Dependency inversion principle
The Dependency Inversion Principle ( DIP , English for dependency inversion principle ) is a principle in object-oriented design of software . It deals with the dependency of modules .
In general, the DIP is described by:
- Higher level modules should not depend on lower level modules.
Both should depend on abstractions. - Abstractions shouldn't depend on details.
Details should depend on abstractions.
Problem and solution
Object-oriented designs are structured in modules that implement different responsibilities. A common practice is to arrange the modules in levels. The lower the level of a module, the more specific the operations it defines. In modules of lower levels, processes are defined which are used by more general processes in higher levels.
If this arrangement is implemented incorrectly, i.e. modules of higher levels depend on modules of lower levels, a problem arises. Changes in modules at lower levels inevitably lead to changes in modules at higher levels. On the one hand, this contradicts the actual approach of the hierarchy; on the other hand, it leads to cyclical dependencies. This leads to an increased coupling of the modules, which unnecessarily complicates changes in architecture and design.
The solution is to invert the dependency. The higher level module defines the interface with which it operates. Lower level modules implement the interface.
example
We consider a simple switch-lamp model. Pressing the switch is intended to turn the lamp on or off.
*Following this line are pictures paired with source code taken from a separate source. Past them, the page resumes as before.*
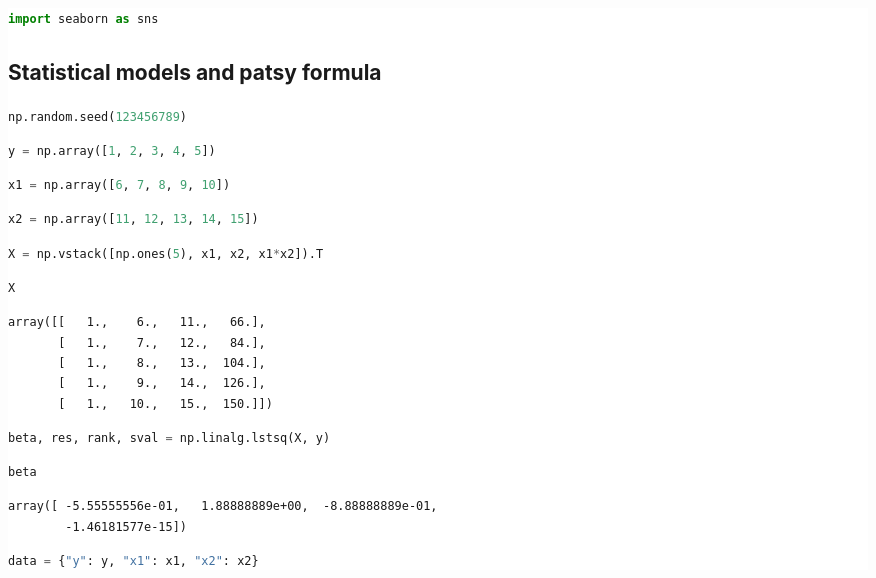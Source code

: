 
```python
import seaborn as sns
```

## Statistical models and patsy formula


```python
np.random.seed(123456789)
```


```python
y = np.array([1, 2, 3, 4, 5])
```


```python
x1 = np.array([6, 7, 8, 9, 10])
```


```python
x2 = np.array([11, 12, 13, 14, 15])
```


```python
X = np.vstack([np.ones(5), x1, x2, x1*x2]).T
```


```python
X
```




    array([[   1.,    6.,   11.,   66.],
           [   1.,    7.,   12.,   84.],
           [   1.,    8.,   13.,  104.],
           [   1.,    9.,   14.,  126.],
           [   1.,   10.,   15.,  150.]])




```python
beta, res, rank, sval = np.linalg.lstsq(X, y)
```


```python
beta
```




    array([ -5.55555556e-01,   1.88888889e+00,  -8.88888889e-01,
            -1.46181577e-15])




```python
data = {"y": y, "x1": x1, "x2": x2}
```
A simple implementation in Java :
public class Lampe {
private boolean leuchtet;
public void anschalten() {
leuchtet = true;
}
public void ausschalten() {
leuchtet = false;
}
}
public class Schalter {
private Lampe lampe;
private boolean gedrueckt;
public Schalter(Lampe lampe) {
this.lampe = lampe;
}
public void drueckeSchalter() {
gedrueckt = !gedrueckt;
if(gedrueckt) {
lampe.anschalten();
} else {
lampe.ausschalten();
}
}
}
Switch controls the behavior and uses a lamp. It should therefore belong to a higher-level module. However, the model described violates the DIP, since the switch is dependent on the lamp. If it is decided that the lamp methods are to be renamed, switches must also be changed.
The basic problem is that the switch works directly with the lamp, which belongs to a lower module. Switch itself should define what the object it is working with should look like.
The solution in Java:
public interface SchalterClient {
public void anschalten();
public void ausschalten();
}
public class Lampe implements SchalterClient {
private boolean leuchtet;
public void anschalten() {
leuchtet = true;
}
public void ausschalten() {
leuchtet = false;
}
}
public class Schalter {
private SchalterClient client;
private boolean gedrueckt;
public Schalter(SchalterClient client) {
this.client = client;
}
public void drueckeSchalter() {
gedrueckt = !gedrueckt;
if(gedrueckt) {
client.anschalten();
} else {
client.ausschalten();
}
}
}
The interface switch client belongs to the same module such as switches. More specific modules must implement this interface so that Switch can work with them. Thus the dependency was inverted.
In addition to breaking the dependency, another advantage was developed: Schalt can now work with any client.
The example can be continued. The switch itself is probably used by another module that decides when the switch was pressed. Accordingly, this module should in turn define an interface that switches must implement.
literature
- Robert C. Martin: The Dependency Inversion Principle . May 1996 ( PDF ( Memento of July 14, 2011 in the Internet Archive )).